Wiadomości
Udostępnij:
Szef komisji wizowej zapowiada zawiadomienia do prokuratury. „Co najmniej kilka wniosków”
-
07.06.2024 16:28
-
Aktualizacja: 22:09 07.06.2024
Będzie co najmniej kilka zawiadomień do prokuratury o konkretnym podejrzeniu popełnienia przestępstw, one są różnego kalibru — powiedział szef komisji wizowej Michał Szczerba (KO). Nie wykluczył, że w przyszłym tygodniu komisja może przedstawić wstępne sprawozdanie z prac komisji śledczej.
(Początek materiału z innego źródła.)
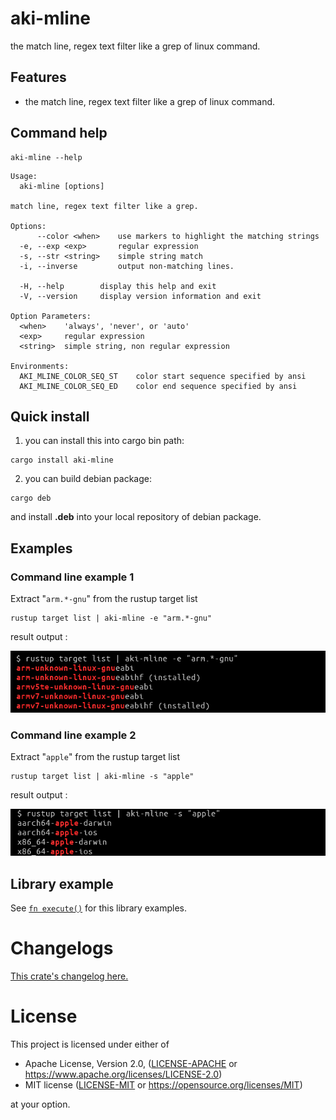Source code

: # aki-mline

the match line, regex text filter like a grep of linux command.

## Features

- the match line, regex text filter like a grep of linux command.

## Command help

```
aki-mline --help
```

```
Usage:
  aki-mline [options]

match line, regex text filter like a grep.

Options:
      --color <when>    use markers to highlight the matching strings
  -e, --exp <exp>       regular expression
  -s, --str <string>    simple string match
  -i, --inverse         output non-matching lines.

  -H, --help        display this help and exit
  -V, --version     display version information and exit

Option Parameters:
  <when>    'always', 'never', or 'auto'
  <exp>     regular expression
  <string>  simple string, non regular expression

Environments:
  AKI_MLINE_COLOR_SEQ_ST    color start sequence specified by ansi
  AKI_MLINE_COLOR_SEQ_ED    color end sequence specified by ansi
```

## Quick install

1. you can install this into cargo bin path:

```
cargo install aki-mline
```

2. you can build debian package:

```
cargo deb
```

and install **.deb** into your local repository of debian package.

## Examples

### Command line example 1

Extract "`arm.*-gnu`" from the rustup target list

```
rustup target list | aki-mline -e "arm.*-gnu"
```

result output :

![out rustup image]

[out rustup image]: https://raw.githubusercontent.com/aki-akaguma/aki-mline/main/img/out-rustup-1.png


### Command line example 2

Extract "`apple`" from the rustup target list

```
rustup target list | aki-mline -s "apple"
```

result output :

![out rustup image 2]

[out rustup image 2]: https://raw.githubusercontent.com/aki-akaguma/aki-mline/main/img/out-rustup-2.png

## Library example

See [`fn execute()`] for this library examples.

[`fn execute()`]: crate::execute


# Changelogs

[This crate's changelog here.](https://github.com/aki-akaguma/aki-mline/blob/main/CHANGELOG.md)

# License

This project is licensed under either of

 * Apache License, Version 2.0, ([LICENSE-APACHE](LICENSE-APACHE) or
   https://www.apache.org/licenses/LICENSE-2.0)
 * MIT license ([LICENSE-MIT](LICENSE-MIT) or
   https://opensource.org/licenses/MIT)

at your option.
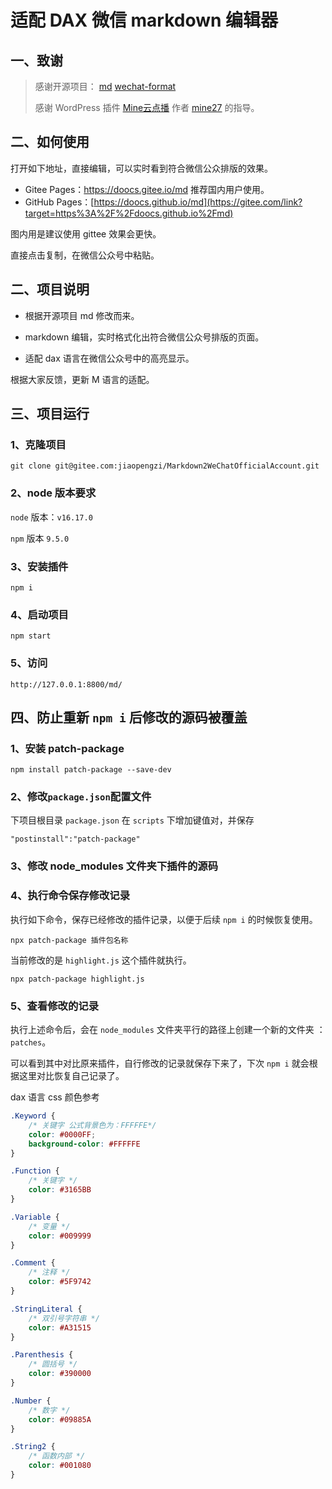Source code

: # 适配 DAX 微信 markdown 编辑器



## 一、致谢

>感谢开源项目： [md](https://gitee.com/Doocs/md)  [wechat-format](https://github.com/lyricat/wechat-format)
>
>感谢 WordPress 插件 [Mine云点播](https://www.zwtt8.com/) 作者  [mine27](https://www.zwtt8.com/) 的指导。



## 二、如何使用

打开如下地址，直接编辑，可以实时看到符合微信公众排版的效果。

- Gitee Pages：https://doocs.gitee.io/md 推荐国内用户使用。
- GitHub Pages：[https://doocs.github.io/md](https://gitee.com/link?target=https%3A%2F%2Fdoocs.github.io%2Fmd)

图内用是建议使用 gittee 效果会更快。

直接点击复制，在微信公众号中粘贴。



## 二、项目说明

- 根据开源项目 md 修改而来。

- markdown 编辑，实时格式化出符合微信公众号排版的页面。

- 适配 dax 语言在微信公众号中的高亮显示。



根据大家反馈，更新 M 语言的适配。



## 三、项目运行

### 1、克隆项目

```
git clone git@gitee.com:jiaopengzi/Markdown2WeChatOfficialAccount.git
```



### 2、node 版本要求

`node` 版本：`v16.17.0`

`npm`  版本 `9.5.0`



### 3、安装插件

```
npm i
```



### 4、启动项目

```
npm start
```



### 5、访问

```
http://127.0.0.1:8800/md/
```





## 四、防止重新 `npm i` 后修改的源码被覆盖



### 1、安装 patch-package

```
npm install patch-package --save-dev
```



### 2、修改`package.json`配置文件

下项目根目录 `package.json` 在 `scripts` 下增加键值对，并保存

```
"postinstall":"patch-package"
```



### 3、修改 node_modules 文件夹下插件的源码



### 4、执行命令保存修改记录

执行如下命令，保存已经修改的插件记录，以便于后续 `npm i` 的时候恢复使用。

```
npx patch-package 插件包名称
```



当前修改的是 `highlight.js` 这个插件就执行。

```
npx patch-package highlight.js
```



### 5、查看修改的记录

执行上述命令后，会在 `node_modules` 文件夹平行的路径上创建一个新的文件夹 ：`patches`。

可以看到其中对比原来插件，自行修改的记录就保存下来了，下次 `npm i` 就会根据这里对比恢复自己记录了。



dax 语言 css 颜色参考

```css
.Keyword {
    /* 关键字 公式背景色为：FFFFFE*/
    color: #0000FF;
    background-color: #FFFFFE
}

.Function {
    /* 关键字 */
    color: #3165BB
}

.Variable {
    /* 变量 */
    color: #009999
}

.Comment {
    /* 注释 */
    color: #5F9742
}

.StringLiteral {
    /* 双引号字符串 */
    color: #A31515
}

.Parenthesis {
    /* 圆括号 */
    color: #390000
}

.Number {
    /* 数字 */
    color: #09885A
}

.String2 {
    /* 函数内部 */
    color: #001080
}

```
Sejmowa komisja śledcza ds. tzw. afery wizowej zakończyła w piątek etap przesłuchiwania świadków; jako ostatni zeznania złożył prezes PiS Jarosław Kaczyński - zarówno na posiedzeniu jawnym, jak i niejawnym.
Michał Szczerba podczas konferencji prasowej podsumował dotychczasowy przebieg prac komisji.
— Dla mnie afera wizowa to była zdrada polskich ideałów, to zdrada europejskich wartości. To była zgoda na to, że to łapówka decydowała o tym, kto ma wjechać na teren Polski czy też na teren strefa Schengen — powiedział poseł KO.
Szczerba powiedział ponadto, że komisja obecnie pracuje nad sprawozdaniem i ma ono uwzględnić przesłuchanie szefa PiS. Zaznaczył, że część niejawna prawdopodobnie nie będzie udostępniona opinii publicznej.
— Potwierdziły się okoliczności, potwierdziło się nazwisko, które pojawiało się w kontekście afery wizowej. Jest to nazwisko osoby związanej ze środowiskiem PiS — oświadczył Szczerba, nawiązując do niejawnego przesłuchania Kaczyńskiego. Zaznaczył, że nie może udostępnić danych tej osoby.
— Przygotujemy sprawozdanie, wyjaśnimy tę sprawę, a rząd wprowadzi odpowiednie regulacje — zadeklarował.
Kiedy raport z prac komisji?
Szczerba pytany, kiedy komisja przedstawi raport ze swoich prac poinformował, że w przyszłym tygodniu członkowie komisji spotkają się, by podsumować dotychczasowe działania, w tym stan przygotowań sprawozdania. Jak wyjaśnił, „było istotne przesunięcie, jeśli chodzi o przesłuchanie Jarosława Kaczyńskiego i musimy poczekać również na protokół z przesłuchania tego jawnego i niejawnego”.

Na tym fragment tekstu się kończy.